ACTIVITY:
For each line in the data below that has the word "messages", copy that line.

EXCERPTED RECORDS:

- Opening Delimiter -

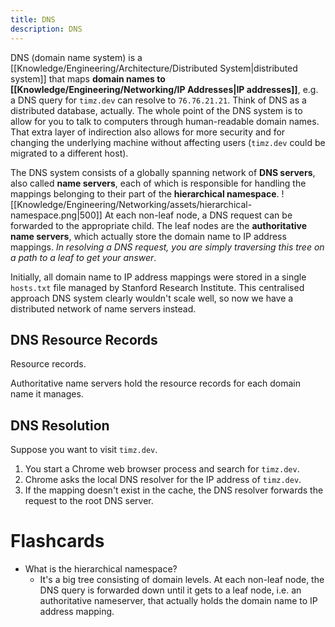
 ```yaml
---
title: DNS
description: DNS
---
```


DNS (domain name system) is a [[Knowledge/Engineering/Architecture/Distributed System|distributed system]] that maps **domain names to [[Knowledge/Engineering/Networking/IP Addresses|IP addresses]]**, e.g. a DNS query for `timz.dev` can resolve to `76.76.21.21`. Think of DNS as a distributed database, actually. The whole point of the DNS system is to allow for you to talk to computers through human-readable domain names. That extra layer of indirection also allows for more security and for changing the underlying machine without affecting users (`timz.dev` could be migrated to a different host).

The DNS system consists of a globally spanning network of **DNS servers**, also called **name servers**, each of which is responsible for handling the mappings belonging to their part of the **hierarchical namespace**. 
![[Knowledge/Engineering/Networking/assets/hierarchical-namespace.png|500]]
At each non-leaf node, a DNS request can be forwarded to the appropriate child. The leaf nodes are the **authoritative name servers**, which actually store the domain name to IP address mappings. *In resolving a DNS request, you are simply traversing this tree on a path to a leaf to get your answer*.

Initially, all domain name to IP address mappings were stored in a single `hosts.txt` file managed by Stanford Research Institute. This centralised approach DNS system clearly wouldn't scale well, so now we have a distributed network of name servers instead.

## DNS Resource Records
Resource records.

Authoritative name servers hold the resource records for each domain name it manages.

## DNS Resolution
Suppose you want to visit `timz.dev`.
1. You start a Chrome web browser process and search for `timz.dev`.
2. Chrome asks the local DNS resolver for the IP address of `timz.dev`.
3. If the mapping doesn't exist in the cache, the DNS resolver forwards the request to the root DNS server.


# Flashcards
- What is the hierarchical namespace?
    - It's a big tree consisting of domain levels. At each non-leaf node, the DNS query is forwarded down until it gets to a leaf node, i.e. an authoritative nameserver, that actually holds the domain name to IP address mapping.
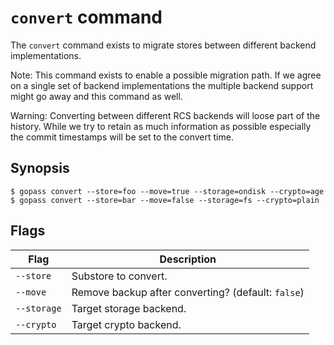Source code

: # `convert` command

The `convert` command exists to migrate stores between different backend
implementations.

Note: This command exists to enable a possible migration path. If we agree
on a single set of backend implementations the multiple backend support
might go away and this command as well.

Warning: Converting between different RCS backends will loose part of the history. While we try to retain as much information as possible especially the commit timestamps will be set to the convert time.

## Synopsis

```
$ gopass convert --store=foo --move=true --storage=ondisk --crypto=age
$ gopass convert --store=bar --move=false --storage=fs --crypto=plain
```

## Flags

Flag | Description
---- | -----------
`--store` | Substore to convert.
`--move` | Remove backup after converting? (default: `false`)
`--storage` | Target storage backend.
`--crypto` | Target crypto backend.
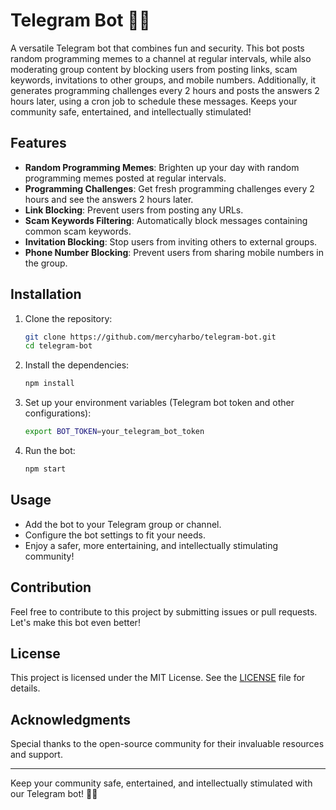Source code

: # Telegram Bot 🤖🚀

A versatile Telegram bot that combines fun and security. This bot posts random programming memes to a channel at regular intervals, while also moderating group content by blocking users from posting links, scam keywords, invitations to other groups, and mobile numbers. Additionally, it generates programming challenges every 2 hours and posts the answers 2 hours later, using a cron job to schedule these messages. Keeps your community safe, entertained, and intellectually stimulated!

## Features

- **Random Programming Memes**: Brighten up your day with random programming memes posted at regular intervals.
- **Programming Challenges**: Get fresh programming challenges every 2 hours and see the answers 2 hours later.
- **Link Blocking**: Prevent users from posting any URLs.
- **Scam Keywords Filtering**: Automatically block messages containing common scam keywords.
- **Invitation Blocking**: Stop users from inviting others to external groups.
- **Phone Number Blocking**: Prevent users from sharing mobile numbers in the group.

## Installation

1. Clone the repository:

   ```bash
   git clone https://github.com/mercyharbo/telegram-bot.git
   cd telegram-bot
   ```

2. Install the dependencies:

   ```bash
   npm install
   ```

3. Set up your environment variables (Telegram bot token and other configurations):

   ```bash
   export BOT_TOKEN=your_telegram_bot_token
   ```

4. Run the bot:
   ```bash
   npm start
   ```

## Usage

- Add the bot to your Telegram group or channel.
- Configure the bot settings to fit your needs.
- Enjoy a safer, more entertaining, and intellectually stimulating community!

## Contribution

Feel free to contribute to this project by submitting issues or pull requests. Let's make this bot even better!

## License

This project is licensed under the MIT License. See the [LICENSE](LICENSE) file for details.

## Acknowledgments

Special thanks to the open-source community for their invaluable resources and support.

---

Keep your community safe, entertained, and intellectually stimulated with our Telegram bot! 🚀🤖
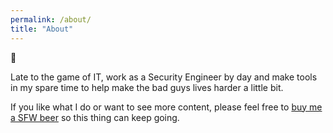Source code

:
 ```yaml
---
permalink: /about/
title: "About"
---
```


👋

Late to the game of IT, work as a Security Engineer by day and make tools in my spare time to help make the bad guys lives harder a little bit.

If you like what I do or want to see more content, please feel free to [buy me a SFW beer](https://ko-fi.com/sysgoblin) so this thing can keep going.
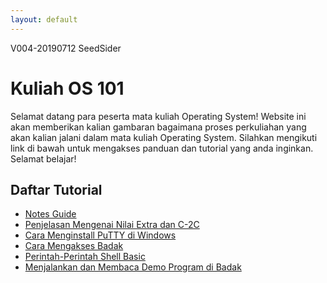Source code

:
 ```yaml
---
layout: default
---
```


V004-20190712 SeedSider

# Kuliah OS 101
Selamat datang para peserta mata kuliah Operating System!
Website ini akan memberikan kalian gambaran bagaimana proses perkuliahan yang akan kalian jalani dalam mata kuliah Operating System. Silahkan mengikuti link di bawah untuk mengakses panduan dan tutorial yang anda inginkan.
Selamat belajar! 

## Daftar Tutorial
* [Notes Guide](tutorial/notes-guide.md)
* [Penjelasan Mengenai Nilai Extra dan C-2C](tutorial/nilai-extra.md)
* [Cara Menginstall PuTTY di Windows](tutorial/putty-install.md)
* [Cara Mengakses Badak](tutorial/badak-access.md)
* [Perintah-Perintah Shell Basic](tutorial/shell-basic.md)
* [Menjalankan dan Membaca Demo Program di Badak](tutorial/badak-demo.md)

- Closing Delimiter -

RESULT:
A versatile Telegram bot that combines fun and security. This bot posts random programming memes to a channel at regular intervals, while also moderating group content by blocking users from posting links, scam keywords, invitations to other groups, and mobile numbers. Additionally, it generates programming challenges every 2 hours and posts the answers 2 hours later, using a cron job to schedule these messages. Keeps your community safe, entertained, and intellectually stimulated!
- **Scam Keywords Filtering**: Automatically block messages containing common scam keywords.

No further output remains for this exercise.